**** Data in this exercise ****

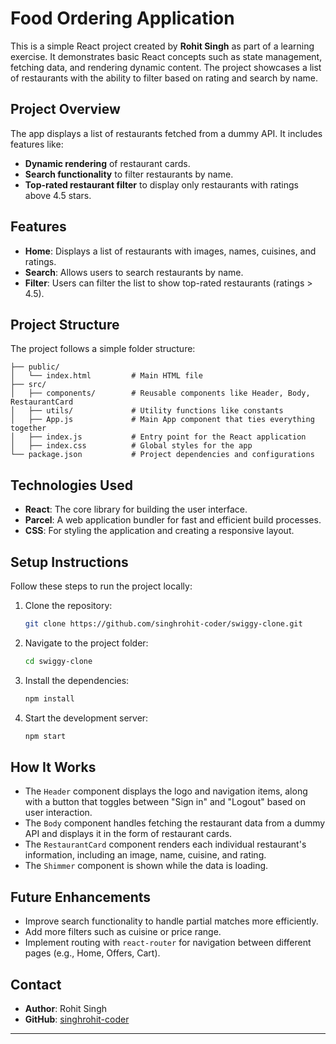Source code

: # Food Ordering Application

This is a simple React project created by **Rohit Singh** as part of a learning exercise. It demonstrates basic React concepts such as state management, fetching data, and rendering dynamic content. The project showcases a list of restaurants with the ability to filter based on rating and search by name.

## Project Overview

The app displays a list of restaurants fetched from a dummy API. It includes features like:

- **Dynamic rendering** of restaurant cards.
- **Search functionality** to filter restaurants by name.
- **Top-rated restaurant filter** to display only restaurants with ratings above 4.5 stars.

## Features

- **Home**: Displays a list of restaurants with images, names, cuisines, and ratings.
- **Search**: Allows users to search restaurants by name.
- **Filter**: Users can filter the list to show top-rated restaurants (ratings > 4.5).

## Project Structure

The project follows a simple folder structure:

```
├── public/
│   └── index.html         # Main HTML file
├── src/
│   ├── components/        # Reusable components like Header, Body, RestaurantCard
│   ├── utils/             # Utility functions like constants
│   ├── App.js             # Main App component that ties everything together
│   ├── index.js           # Entry point for the React application
│   ├── index.css          # Global styles for the app
└── package.json           # Project dependencies and configurations
```

## Technologies Used

- **React**: The core library for building the user interface.
- **Parcel**: A web application bundler for fast and efficient build processes.
- **CSS**: For styling the application and creating a responsive layout.

## Setup Instructions

Follow these steps to run the project locally:

1. Clone the repository:
   ```bash
   git clone https://github.com/singhrohit-coder/swiggy-clone.git
   ```

2. Navigate to the project folder:
   ```bash
   cd swiggy-clone
   ```

3. Install the dependencies:
   ```bash
   npm install
   ```

4. Start the development server:
   ```bash
   npm start
   ```

## How It Works

- The `Header` component displays the logo and navigation items, along with a button that toggles between "Sign in" and "Logout" based on user interaction.
- The `Body` component handles fetching the restaurant data from a dummy API and displays it in the form of restaurant cards.
- The `RestaurantCard` component renders each individual restaurant's information, including an image, name, cuisine, and rating.
- The `Shimmer` component is shown while the data is loading.

## Future Enhancements

- Improve search functionality to handle partial matches more efficiently.
- Add more filters such as cuisine or price range.
- Implement routing with `react-router` for navigation between different pages (e.g., Home, Offers, Cart).


## Contact

- **Author**: Rohit Singh
- **GitHub**: [singhrohit-coder](https://github.com/singhrohit-coder)

---









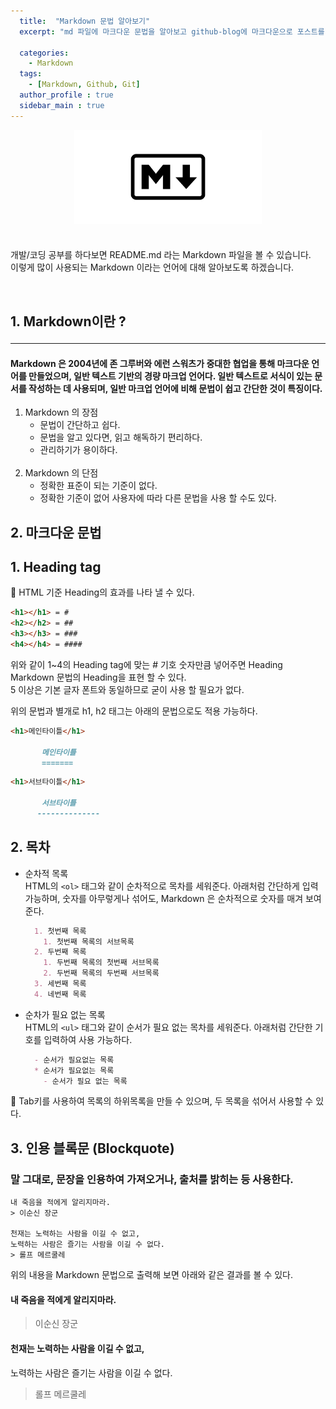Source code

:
 ```yaml
---
  title:  "Markdown 문법 알아보기"
  excerpt: "md 파일에 마크다운 문법을 알아보고 github-blog에 마크다운으로 포스트를 작성하기"

  categories:
    - Markdown
  tags:
    - [Markdown, Github, Git]
  author_profile : true
  sidebar_main : true
---
```

<div style="text-align: center">
  <img src="../Markdown.png" width="300px">
</div><br>

#### <p align=center>
개발/코딩 공부를 하다보면 README.md 라는 Markdown 파일을 볼 수 있습니다.<br>
이렇게 많이 사용되는 Markdown 이라는 언어에 대해 알아보도록 하겠습니다.
</p><br>

## <strong>1. Markdown이란 ?</strong> <hr>
  #### Markdown 은 2004년에 존 그루버와 에런 스워츠가 중대한 협업을 통해 마크다운 언어를 만들었으며, 일반 텍스트 기반의 경량 마크업 언어다. 일반 텍스트로 서식이 있는 문서를 작성하는 데 사용되며, 일반 마크업 언어에 비해 문법이 쉽고 간단한 것이 특징이다.<br>

1. Markdown 의 장점
    - 문법이 간단하고 쉽다.
    - 문법을 알고 있다면, 읽고 해독하기 편리하다.
    - 관리하기가 용이하다.
    <br><br>
2. Markdown 의 단점
    - 정확한 표준이 되는 기준이 없다.
    - 정확한 기준이 없어 사용자에 따라 다른 문법을 사용 할 수도 있다.

## <strong>2. 마크다운 문법</strong>
## 1. Heading tag 
🔅 HTML 기준 Heading의 효과를 나타 낼 수 있다.<br>
```markdown
<h1></h1> = #
<h2></h2> = ##
<h3></h3> = ###
<h4></h4> = ####
```
위와 같이 1~4의 Heading tag에 맞는 # 기호 숫자만큼 넣어주면 Heading Markdown 문법의 Heading을 표현 할 수 있다.<br>
5 이상은 기본 글자 폰트와 동일하므로 굳이 사용 할 필요가 없다.

위의 문법과 별개로 h1, h2 태그는 아래의 문법으로도 적용 가능하다.
``` markdown
<h1>메인타이틀</h1>

       메인타이틀
       =======
```
``` markdown
<h1>서브타이틀</h1>

       서브타이틀
      --------------
```
## 2. 목차<br>

- 순차적 목록<br>
HTML의 `<ol>` 태그와 같이 순차적으로 목차를 세워준다.
아래처럼 간단하게 입력 가능하며, 숫자를 아무렇게나 섞어도, Markdown 은 순차적으로 숫자를 매겨 보여준다.

  ```markdown
    1. 첫번째 목록
      1. 첫번째 목록의 서브목록
    2. 두번째 목록
      1. 두번째 목록의 첫번째 서브목록
      2. 두번째 목록의 두번째 서브목록
    3. 세번째 목록
    4. 네번째 목록
  ```

- 순차가 필요 없는 목록<br>
  HTML의 `<ul>` 태그와 같이 순서가 필요 없는 목차를 세워준다.
  아래처럼 간단한 기호를 입력하여 사용 가능하다.

  ```markdown
    - 순서가 필요없는 목록
    * 순서가 필요없는 목록
      - 순서가 필요 없는 목록
  ```
🔅 Tab키를 사용하여 목록의 하위목록을 만들 수 있으며, 두 목록을 섞어서 사용할 수 있다.

## 3. 인용 블록문 (Blockquote)
### 말 그대로, 문장을 인용하여 가져오거나, 출처를 밝히는 등 사용한다.

```
내 죽음을 적에게 알리지마라.
> 이순신 장군

천재는 노력하는 사람을 이길 수 없고,
노력하는 사람은 즐기는 사람을 이길 수 없다.
> 롤프 메르쿨레
```
위의 내용을 Markdown 문법으로 출력해 보면 아래와 같은 결과를 볼 수 있다.<br>

#### 내 죽음을 적에게 알리지마라.
 > 이순신 장군

#### 천재는 노력하는 사람을 이길 수 없고,
노력하는 사람은 즐기는 사람을 이길 수 없다.
> 롤프 메르쿨레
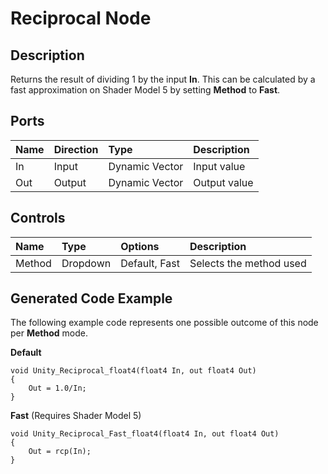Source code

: # Reciprocal Node

## Description

Returns the result of dividing 1 by the input **In**. This can be calculated by a fast approximation on Shader Model 5 by setting **Method** to **Fast**.

## Ports

| Name        | Direction           | Type  | Description |
|:------------ |:-------------|:-----|:---|
| In      | Input | Dynamic Vector | Input value |
| Out | Output      |    Dynamic Vector | Output value |

## Controls

| Name        | Type           | Options  | Description |
|:------------ |:-------------|:-----|:---|
| Method      | Dropdown | Default, Fast | Selects the method used |

## Generated Code Example

The following example code represents one possible outcome of this node per **Method** mode.

**Default**

```
void Unity_Reciprocal_float4(float4 In, out float4 Out)
{
    Out = 1.0/In;
}
```

**Fast** (Requires Shader Model 5)

```
void Unity_Reciprocal_Fast_float4(float4 In, out float4 Out)
{
    Out = rcp(In);
}
```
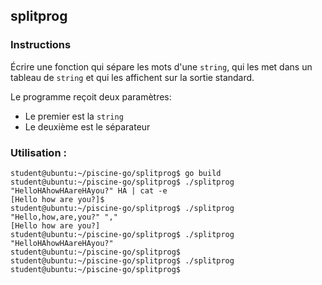 ## splitprog

### Instructions

Écrire une fonction qui sépare les mots d'une `string`, qui les met dans un tableau de `string` et qui les affichent sur la sortie standard.

Le programme reçoit deux paramètres:

-   Le premier est la `string`
-   Le deuxième est le séparateur

### Utilisation :

```console
student@ubuntu:~/piscine-go/splitprog$ go build
student@ubuntu:~/piscine-go/splitprog$ ./splitprog "HelloHAhowHAareHAyou?" HA | cat -e
[Hello how are you?]$
student@ubuntu:~/piscine-go/splitprog$ ./splitprog "Hello,how,are,you?" ","
[Hello how are you?]
student@ubuntu:~/piscine-go/splitprog$ ./splitprog "HelloHAhowHAareHAyou?"
student@ubuntu:~/piscine-go/splitprog$
student@ubuntu:~/piscine-go/splitprog$ ./splitprog
student@ubuntu:~/piscine-go/splitprog$
```
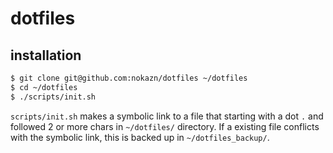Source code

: # dotfiles

## installation

```bash
$ git clone git@github.com:nokazn/dotfiles ~/dotfiles
$ cd ~/dotfiles
$ ./scripts/init.sh
```

`scripts/init.sh` makes a symbolic link to a file that starting with a dot `.` and followed 2 or more chars in `~/dotfiles/` directory.
If a existing file conflicts with the symbolic link, this is backed up in `~/dotfiles_backup/`.
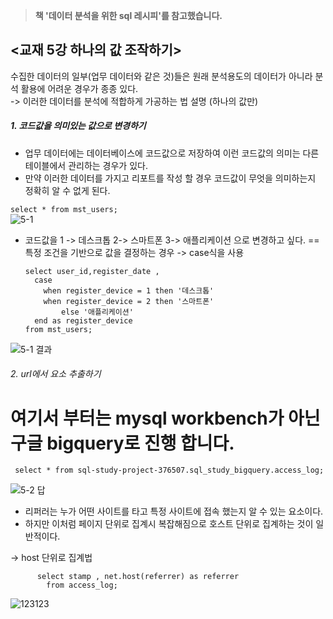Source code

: > **책 '데이터 분석을 위한 sql 레시피'를 참고했습니다.**

## <교재 5강 하나의 값 조작하기>

수집한 데이터의 일부(업무 데이터와 같은 것)들은 원래 분석용도의 데이터가 아니라 분석 활용에 어려운 경우가 종종 있다. <br>
 -> 이러한 데이터를 분석에 적합하게 가공하는 법 설명 (하나의 값만)


##### 1. 코드값을 의미있는 값으로 변경하기
  * 업무 데이터에는 데이터베이스에 코드값으로 저장하여 이런 코드값의 의미는 다른 테이블에서 관리하는 경우가 있다. 
  * 만약 이러한 데이터를 가지고 리포트를 작성 할 경우 코드값이 무엇을 의미하는지 정확히 알 수 없게 된다.

``` select * from mst_users; ```
<br> ![5-1](https://user-images.githubusercontent.com/113004818/215972143-d0aed428-1324-48eb-805b-4aeb2fb4b860.PNG)
  * 코드값을 1 -> 데스크톱 2-> 스마트폰 3-> 애플리케이션 으로 변경하고 싶다.  ==특정 조건을 기반으로 값을 결정하는 경우 -> case식을 사용


        select user_id,register_date ,
          case        
            when register_device = 1 then '데스크톱'
            when register_device = 2 then '스마트폰'
                else '애플리케이션'
          end as register_device
        from mst_users;
![5-1 결과](https://user-images.githubusercontent.com/113004818/215972618-a2c37be0-6fda-44e3-bd28-a5d7a8e35586.PNG)


###### 2. url에서 요소 추출하기
# 여기서 부터는 mysql workbench가 아닌 구글 bigquery로 진행 합니다.
     select * from sql-study-project-376507.sql_study_bigquery.access_log;
![5-2 답](https://user-images.githubusercontent.com/113004818/215992211-0c6eb81c-ae6f-4cb5-ac5e-a4201b958461.PNG)

  * 리퍼러는 누가 어떤 사이트를 타고 특정 사이트에 접속 했는지 알 수 있는 요소이다. 
  * 하지만 이처럼 페이지 단위로 집계시 복잡해짐으로 호스트 단위로 집계하는 것이 일반적이다.

-> host 단위로 집계법

          select stamp , net.host(referrer) as referrer
            from access_log;
            
 ![123123](https://user-images.githubusercontent.com/113004818/215995265-8c75b6ed-ad8c-4635-a3df-515685dfa638.PNG)

        
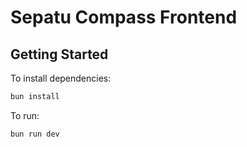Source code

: # Sepatu Compass Frontend

## Getting Started

To install dependencies:
```sh
bun install
```

To run:
```sh
bun run dev
```
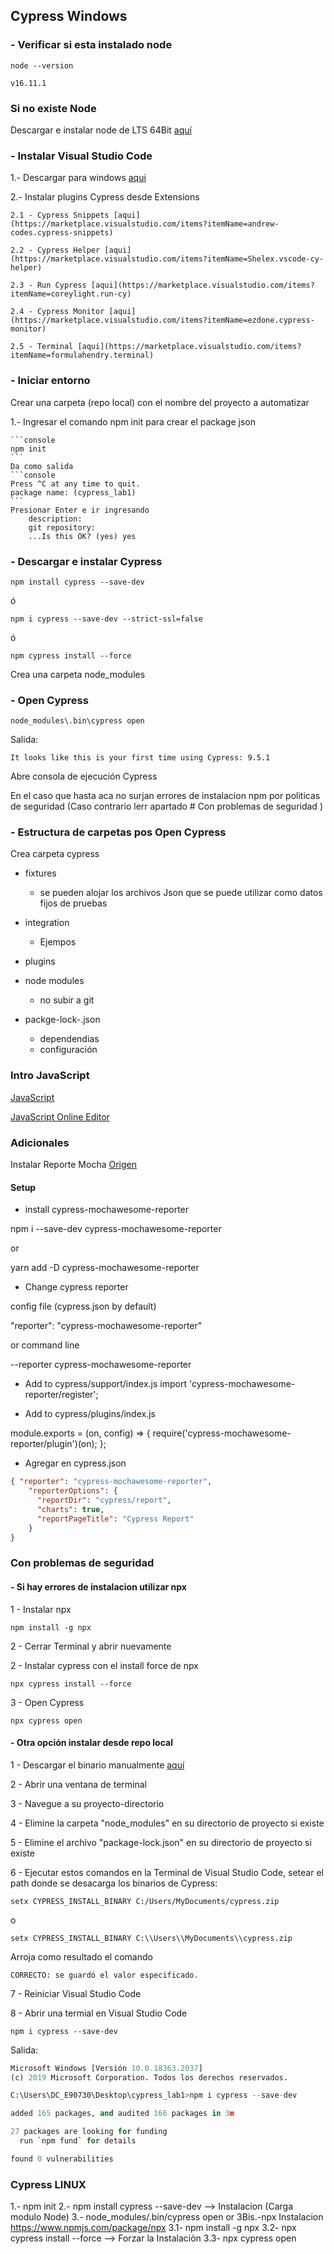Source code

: ## Cypress Windows

### - Verificar si esta instalado node

```console
node --version
```

```console
v16.11.1
```
### Si no existe Node

Descargar e instalar node de LTS 64Bit [aquí](https://nodejs.org/es/download/)


### - Instalar Visual Studio Code

1.- Descargar para windows [aqui](https://code.visualstudio.com/docs/?dv=win)

2.- Instalar plugins Cypress desde Extensions

    2.1 - Cypress Snippets [aqui](https://marketplace.visualstudio.com/items?itemName=andrew-codes.cypress-snippets)

    2.2 - Cypress Helper [aqui](https://marketplace.visualstudio.com/items?itemName=Shelex.vscode-cy-helper)

    2.3 - Run Cypress [aqui](https://marketplace.visualstudio.com/items?itemName=coreylight.run-cy)

    2.4 - Cypress Monitor [aqui](https://marketplace.visualstudio.com/items?itemName=ezdone.cypress-monitor)

    2.5 - Terminal [aqui](https://marketplace.visualstudio.com/items?itemName=formulahendry.terminal)

### - Iniciar entorno

Crear una carpeta (repo local) con el nombre del proyecto a automatizar


1.- Ingresar el comando npm init para crear el package json

    ```console
    npm init
    ```
    Da como salida
    ```console
    Press ^C at any time to quit.
    package name: (cypress_lab1)
    ```
    Presionar Enter e ir ingresando
        description: 
        git repository:
        ...Is this OK? (yes) yes


### - Descargar e instalar Cypress

   ```console
   npm install cypress --save-dev
   ```
   ó
  ```console
  npm i cypress --save-dev --strict-ssl=false
  ``` 
  ó
  ```console
  npm cypress install --force
  ``` 
Crea una carpeta node_modules

### - Open Cypress

```console
node_modules\.bin\cypress open
```
Salida:
```console
It looks like this is your first time using Cypress: 9.5.1
```

Abre consola de ejecución Cypress


En el caso que hasta aca no surjan errores de instalacion npm por politicas de seguridad (Caso contrario lerr apartado # Con problemas de seguridad )



### - Estructura de carpetas pos Open Cypress

Crea carpeta cypress

  - fixtures
    - se pueden alojar los archivos Json que se puede utilizar como datos fijos de pruebas
  
  - integration
    - Ejempos
  
  - plugins

  - node modules
    - no subir a git
  
  - packge-lock-.json
    - dependendias
    - configuración


### Intro JavaScript

[JavaScript](https://developer.mozilla.org/es/docs/Web/JavaScript)

[JavaScript Online Editor](https://jsfiddle.net/)


### Adicionales

Instalar Reporte Mocha [Origen](https://www.npmjs.com/package/cypress-mochawesome-reporter)

#### Setup
- install cypress-mochawesome-reporter

npm i --save-dev cypress-mochawesome-reporter

or

yarn add -D cypress-mochawesome-reporter

- Change cypress reporter

config file (cypress.json by default)

  "reporter": "cypress-mochawesome-reporter"

or command line

--reporter cypress-mochawesome-reporter

- Add to cypress/support/index.js
import 'cypress-mochawesome-reporter/register';

- Add to cypress/plugins/index.js

module.exports = (on, config) => {
  require('cypress-mochawesome-reporter/plugin')(on);
};

- Agregar en cypress.json 
```json
{ "reporter": "cypress-mochawesome-reporter",
    "reporterOptions": {
      "reportDir": "cypress/report",
      "charts": true,
      "reportPageTitle": "Cypress Report"
    }
}
```



### Con problemas de seguridad


#### - Si hay errores de instalacion utilizar npx

1 - Instalar npx

  ```console
  npm install -g npx
  ``` 

2 - Cerrar Terminal y abrir nuevamente


2 - Instalar cypress con el install force de npx

  ```console
  npx cypress install --force
  ``` 
3 - Open Cypress

  ```console
  npx cypress open
  ``` 

#### - Otra opción instalar desde repo local

1 - Descargar el binario manualmente [aquí](https://download.cypress.io/desktop)

2 - Abrir una ventana de terminal

3 - Navegue a su proyecto-directorio

4 - Elimine la carpeta "node_modules" en su directorio de proyecto si existe

5 - Elimine el archivo "package-lock.json" en su directorio de proyecto si existe

6 - Ejecutar estos comandos en la Terminal de Visual Studio Code, setear el path donde se desacarga los binarios de Cypress:
```console
setx CYPRESS_INSTALL_BINARY C:/Users/MyDocuments/cypress.zip
```
o
```console
setx CYPRESS_INSTALL_BINARY C:\\Users\\MyDocuments\\cypress.zip
```

Arroja como resultado el comando
```console
CORRECTO: se guardó el valor especificado.
```

7 - Reiniciar Visual Studio Code

8 - Abrir una termial en Visual Studio Code
   ```console
   npm i cypress --save-dev
   ```
Salida:
```python
Microsoft Windows [Versión 10.0.18363.2037]
(c) 2019 Microsoft Corporation. Todos los derechos reservados.

C:\Users\DC_E90730\Desktop\cypress_lab1>npm i cypress --save-dev

added 165 packages, and audited 166 packages in 3m

27 packages are looking for funding
  run `npm fund` for details

found 0 vulnerabilities
```

### Cypress LINUX

1.- npm init
2.- npm install cypress --save-dev --> Instalacion (Carga modulo Node)
3.- node_modules/.bin/cypress open
or
3Bis.-npx Instalacion https://www.npmjs.com/package/npx
3.1- npm install -g npx
3.2- npx cypress install --force    --> Forzar la Instalaciòn
3.3- npx cypress open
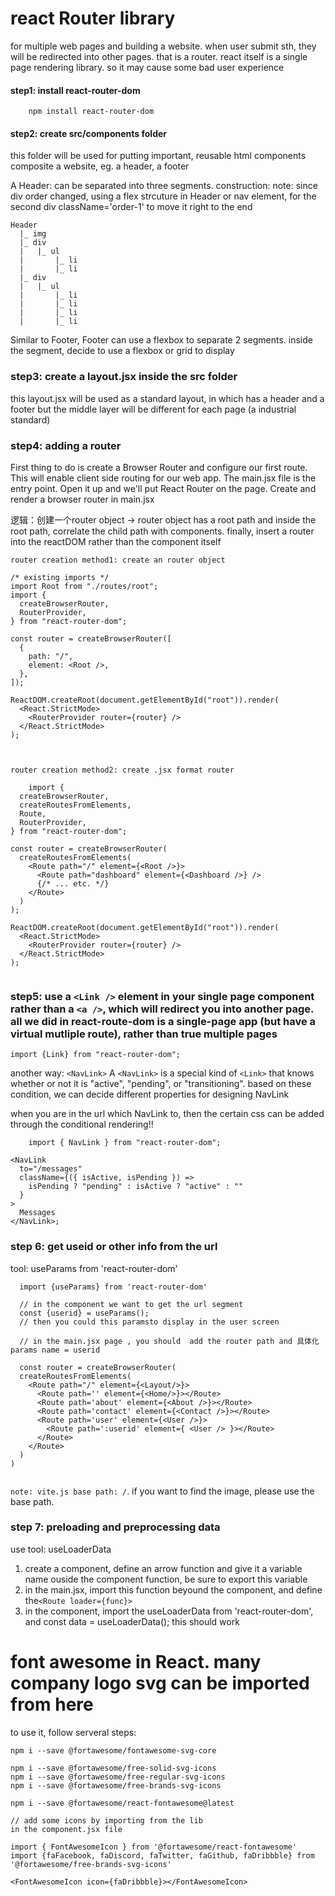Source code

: # react Router library
for multiple web pages and building a website. when user submit sth, they will be redirected into other pages. that is a router. react itself is a single page rendering library. so it may cause some bad user experience


#### step1: install react-router-dom
```
    npm install react-router-dom
```


#### step2: create src/components folder 
this folder will be used for putting important, reusable html components composite a website, eg. a header, a footer

A Header: can be separated into three segments. 
construction: note: since div order changed, using a flex strcuture in Header or nav element, for the second div className='order-1' to move it right to the end

```
Header
  |_ img
  |_ div
  |   |_ ul
  |       |_ li
  |       |_ li
  |_ div
  |   |_ ul
  |       |_ li
  |       |_ li
  |       |_ li
  |       |_ li
```
        
Similar to Footer, Footer can use a flexbox to separate 2 segments. inside the segment, decide to use a flexbox or grid to display     

### step3: create a layout.jsx inside the src folder
this layout.jsx will be used as a standard layout, in which has a header and a footer but the middle layer will be different for each page (a industrial standard)


### step4: adding a router
First thing to do is create a Browser Router and configure our first route. This will enable client side routing for our web app.
The main.jsx file is the entry point. Open it up and we'll put React Router on the page.
Create and render a browser router in main.jsx

逻辑：创建一个router object -> router object has a root path and inside the root path, correlate the child path with components. finally, insert a router into the reactDOM rather than the component itself

`router creation method1: create an router object`

```
/* existing imports */
import Root from "./routes/root";
import {
  createBrowserRouter,
  RouterProvider,
} from "react-router-dom";

const router = createBrowserRouter([
  {
    path: "/",
    element: <Root />,
  },
]);

ReactDOM.createRoot(document.getElementById("root")).render(
  <React.StrictMode>
    <RouterProvider router={router} />
  </React.StrictMode>
);



```

`router creation method2: create .jsx format router`

```
    import {
  createBrowserRouter,
  createRoutesFromElements,
  Route,
  RouterProvider,
} from "react-router-dom";

const router = createBrowserRouter(
  createRoutesFromElements(
    <Route path="/" element={<Root />}>
      <Route path="dashboard" element={<Dashboard />} />
      {/* ... etc. */}
    </Route>
  )
);

ReactDOM.createRoot(document.getElementById("root")).render(
  <React.StrictMode>
    <RouterProvider router={router} />
  </React.StrictMode>
);


```

### step5: use a `<Link />` element in your single page component rather than a `<a />`, which will redirect you into another page. all we did in react-route-dom is a single-page app (but have a virtual mutliple route), rather than true multiple pages 
```
import {Link} from "react-router-dom";

```

another way: `<NavLink>`
A `<NavLink>` is a special kind of `<Link>` that knows whether or not it is "active", "pending", or "transitioning". based on these condition, we can decide different properties for designing NavLink

when you are in the url which NavLink to, then the certain css can be added through the conditional rendering!!

```
    import { NavLink } from "react-router-dom";

<NavLink
  to="/messages"
  className={({ isActive, isPending }) =>
    isPending ? "pending" : isActive ? "active" : ""
  }
>
  Messages
</NavLink>;

```

### step 6: get useid or other info from the url
tool: useParams from 'react-router-dom'
```
  import {useParams} from 'react-router-dom'

  // in the component we want to get the url segment
  const {userid} = useParams();
  // then you could this paramsto display in the user screen 

  // in the main.jsx page , you should  add the router path and 具体化params name = userid

  const router = createBrowserRouter(
  createRoutesFromElements(
    <Route path="/" element={<Layout/>}>
      <Route path='' element={<Home/>}></Route>
      <Route path='about' element={<About />}></Route>
      <Route path='contact' element={<Contact />}></Route>
      <Route path='user' element={<User />}>
        <Route path=':userid' element={ <User /> }></Route>
      </Route>
    </Route>
  )
)
  

```

`note: vite.js base path: /`. if you want to find the image, please use the base path.


### step 7: preloading and preprocessing data 
use tool: useLoaderData
1. create a component, define an arrow function and give it a variable name ouside the component function, be sure to export this variable
2. in the main.jsx, import this function beyound the component, and define the`<Route loader={func}>`
3. in the component, import the useLoaderData from 'react-router-dom', and const data = useLoaderData();
this should work



# font awesome in React. many company logo svg can be imported from here
to use it, follow serveral steps:
```
npm i --save @fortawesome/fontawesome-svg-core

npm i --save @fortawesome/free-solid-svg-icons
npm i --save @fortawesome/free-regular-svg-icons
npm i --save @fortawesome/free-brands-svg-icons

npm i --save @fortawesome/react-fontawesome@latest

// add some icons by importing from the lib
in the component.jsx file

import { FontAwesomeIcon } from '@fortawesome/react-fontawesome'
import {faFacebook, faDiscord, faTwitter, faGithub, faDribbble} from '@fortawesome/free-brands-svg-icons'

<FontAwesomeIcon icon={faDribbble}></FontAwesomeIcon>

```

****

* _What this task involves_: Repeat word for word the lines above that run from the line containing "### - Estructura de carpetas pos Open Cypress" through the line containing "### Adicionales", both ends included, and nothing else.

* _Solution for this exercise_:
### - Estructura de carpetas pos Open Cypress

Crea carpeta cypress

  - fixtures
    - se pueden alojar los archivos Json que se puede utilizar como datos fijos de pruebas
  
  - integration
    - Ejempos
  
  - plugins

  - node modules
    - no subir a git
  
  - packge-lock-.json
    - dependendias
    - configuración


### Intro JavaScript

[JavaScript](https://developer.mozilla.org/es/docs/Web/JavaScript)

[JavaScript Online Editor](https://jsfiddle.net/)


### Adicionales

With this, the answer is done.